Activity:
Report how many lines below contain the word "markup", and give only that number.

[Records contained in a dataset]
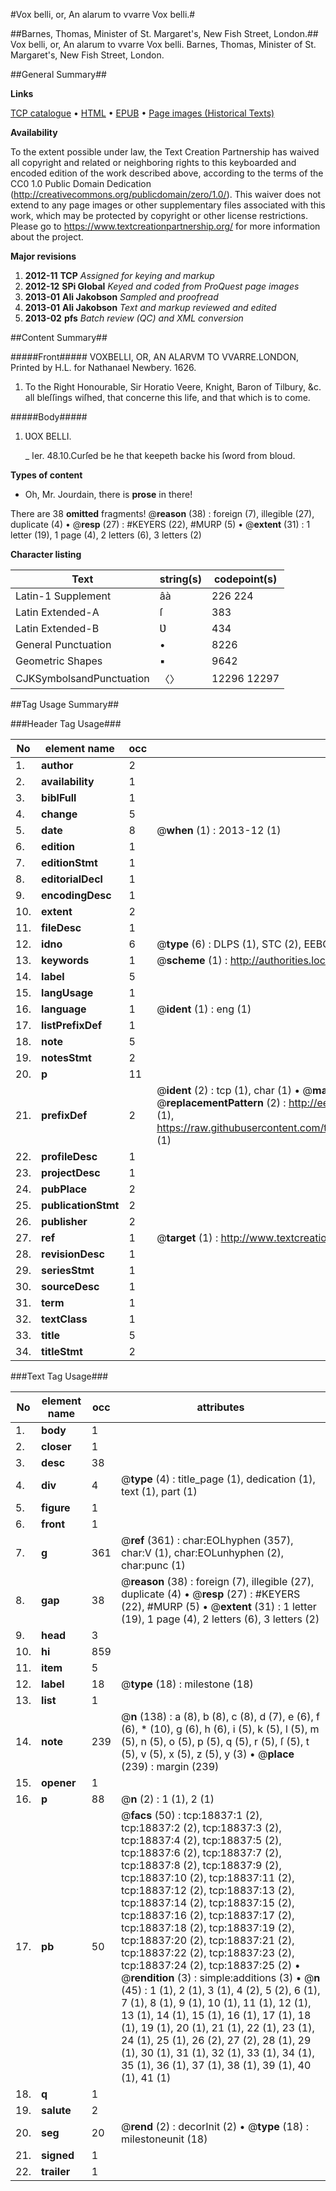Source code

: #Vox belli, or, An alarum to vvarre Vox belli.#

##Barnes, Thomas, Minister of St. Margaret's, New Fish Street, London.##
Vox belli, or, An alarum to vvarre
Vox belli.
Barnes, Thomas, Minister of St. Margaret's, New Fish Street, London.

##General Summary##

**Links**

[TCP catalogue](http://www.ota.ox.ac.uk/tcp/)  • 
[HTML](http://tei.it.ox.ac.uk/tcp/Texts-HTML/free/A04/A04657.html)  • 
[EPUB](http://tei.it.ox.ac.uk/tcp/Texts-EPUB/free/A04/A04657.epub) • 
[Page images (Historical Texts)](https://historicaltexts.jisc.ac.uk/eebo-99853454e)

**Availability**

To the extent possible under law, the Text Creation Partnership has waived all copyright and related or neighboring rights to this keyboarded and encoded edition of the work described above, according to the terms of the CC0 1.0 Public Domain Dedication (http://creativecommons.org/publicdomain/zero/1.0/). This waiver does not extend to any page images or other supplementary files associated with this work, which may be protected by copyright or other license restrictions. Please go to https://www.textcreationpartnership.org/ for more information about the project.

**Major revisions**

1. __2012-11__ __TCP__ *Assigned for keying and markup*
1. __2012-12__ __SPi Global__ *Keyed and coded from ProQuest page images*
1. __2013-01__ __Ali Jakobson__ *Sampled and proofread*
1. __2013-01__ __Ali Jakobson__ *Text and markup reviewed and edited*
1. __2013-02__ __pfs__ *Batch review (QC) and XML conversion*

##Content Summary##

#####Front#####
VOXBELLI, OR, AN ALARVM TO VVARRE.LONDON, Printed by H.L. for Nathanael Newbery. 1626.
1. To the Right Honourable, Sir Horatio Veere, Knight, Baron of Tilbury, &c. all bleſſings wiſhed, that concerne this life, and that which is to come.

#####Body#####

1. ƲOX BELLI.

    _ Ier. 48.10.Curſed be he that keepeth backe his ſword from bloud.

**Types of content**

  * Oh, Mr. Jourdain, there is **prose** in there!

There are 38 **omitted** fragments! 
 @__reason__ (38) : foreign (7), illegible (27), duplicate (4)  •  @__resp__ (27) : #KEYERS (22), #MURP (5)  •  @__extent__ (31) : 1 letter (19), 1 page (4), 2 letters (6), 3 letters (2)

**Character listing**


|Text|string(s)|codepoint(s)|
|---|---|---|
|Latin-1 Supplement|âà|226 224|
|Latin Extended-A|ſ|383|
|Latin Extended-B|Ʋ|434|
|General Punctuation|•|8226|
|Geometric Shapes|▪|9642|
|CJKSymbolsandPunctuation|〈〉|12296 12297|

##Tag Usage Summary##

###Header Tag Usage###

|No|element name|occ|attributes|
|---|---|---|---|
|1.|__author__|2||
|2.|__availability__|1||
|3.|__biblFull__|1||
|4.|__change__|5||
|5.|__date__|8| @__when__ (1) : 2013-12 (1)|
|6.|__edition__|1||
|7.|__editionStmt__|1||
|8.|__editorialDecl__|1||
|9.|__encodingDesc__|1||
|10.|__extent__|2||
|11.|__fileDesc__|1||
|12.|__idno__|6| @__type__ (6) : DLPS (1), STC (2), EEBO-CITATION (1), PROQUEST (1), VID (1)|
|13.|__keywords__|1| @__scheme__ (1) : http://authorities.loc.gov/ (1)|
|14.|__label__|5||
|15.|__langUsage__|1||
|16.|__language__|1| @__ident__ (1) : eng (1)|
|17.|__listPrefixDef__|1||
|18.|__note__|5||
|19.|__notesStmt__|2||
|20.|__p__|11||
|21.|__prefixDef__|2| @__ident__ (2) : tcp (1), char (1)  •  @__matchPattern__ (2) : ([0-9\-]+):([0-9IVX]+) (1), (.+) (1)  •  @__replacementPattern__ (2) : http://eebo.chadwyck.com/downloadtiff?vid=$1&page=$2 (1), https://raw.githubusercontent.com/textcreationpartnership/Texts/master/tcpchars.xml#$1 (1)|
|22.|__profileDesc__|1||
|23.|__projectDesc__|1||
|24.|__pubPlace__|2||
|25.|__publicationStmt__|2||
|26.|__publisher__|2||
|27.|__ref__|1| @__target__ (1) : http://www.textcreationpartnership.org/docs/. (1)|
|28.|__revisionDesc__|1||
|29.|__seriesStmt__|1||
|30.|__sourceDesc__|1||
|31.|__term__|1||
|32.|__textClass__|1||
|33.|__title__|5||
|34.|__titleStmt__|2||


###Text Tag Usage###

|No|element name|occ|attributes|
|---|---|---|---|
|1.|__body__|1||
|2.|__closer__|1||
|3.|__desc__|38||
|4.|__div__|4| @__type__ (4) : title_page (1), dedication (1), text (1), part (1)|
|5.|__figure__|1||
|6.|__front__|1||
|7.|__g__|361| @__ref__ (361) : char:EOLhyphen (357), char:V (1), char:EOLunhyphen (2), char:punc (1)|
|8.|__gap__|38| @__reason__ (38) : foreign (7), illegible (27), duplicate (4)  •  @__resp__ (27) : #KEYERS (22), #MURP (5)  •  @__extent__ (31) : 1 letter (19), 1 page (4), 2 letters (6), 3 letters (2)|
|9.|__head__|3||
|10.|__hi__|859||
|11.|__item__|5||
|12.|__label__|18| @__type__ (18) : milestone (18)|
|13.|__list__|1||
|14.|__note__|239| @__n__ (138) : a (8), b (8), c (8), d (7), e (6), f (6), * (10), g (6), h (6), i (5), k (5), l (5), m (5), n (5), o (5), p (5), q (5), r (5), ſ (5), t (5), v (5), x (5), z (5), y (3)  •  @__place__ (239) : margin (239)|
|15.|__opener__|1||
|16.|__p__|88| @__n__ (2) : 1 (1), 2 (1)|
|17.|__pb__|50| @__facs__ (50) : tcp:18837:1 (2), tcp:18837:2 (2), tcp:18837:3 (2), tcp:18837:4 (2), tcp:18837:5 (2), tcp:18837:6 (2), tcp:18837:7 (2), tcp:18837:8 (2), tcp:18837:9 (2), tcp:18837:10 (2), tcp:18837:11 (2), tcp:18837:12 (2), tcp:18837:13 (2), tcp:18837:14 (2), tcp:18837:15 (2), tcp:18837:16 (2), tcp:18837:17 (2), tcp:18837:18 (2), tcp:18837:19 (2), tcp:18837:20 (2), tcp:18837:21 (2), tcp:18837:22 (2), tcp:18837:23 (2), tcp:18837:24 (2), tcp:18837:25 (2)  •  @__rendition__ (3) : simple:additions (3)  •  @__n__ (45) : 1 (1), 2 (1), 3 (1), 4 (2), 5 (2), 6 (1), 7 (1), 8 (1), 9 (1), 10 (1), 11 (1), 12 (1), 13 (1), 14 (1), 15 (1), 16 (1), 17 (1), 18 (1), 19 (1), 20 (1), 21 (1), 22 (1), 23 (1), 24 (1), 25 (1), 26 (2), 27 (2), 28 (1), 29 (1), 30 (1), 31 (1), 32 (1), 33 (1), 34 (1), 35 (1), 36 (1), 37 (1), 38 (1), 39 (1), 40 (1), 41 (1)|
|18.|__q__|1||
|19.|__salute__|2||
|20.|__seg__|20| @__rend__ (2) : decorInit (2)  •  @__type__ (18) : milestoneunit (18)|
|21.|__signed__|1||
|22.|__trailer__|1||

Exercise solution:
2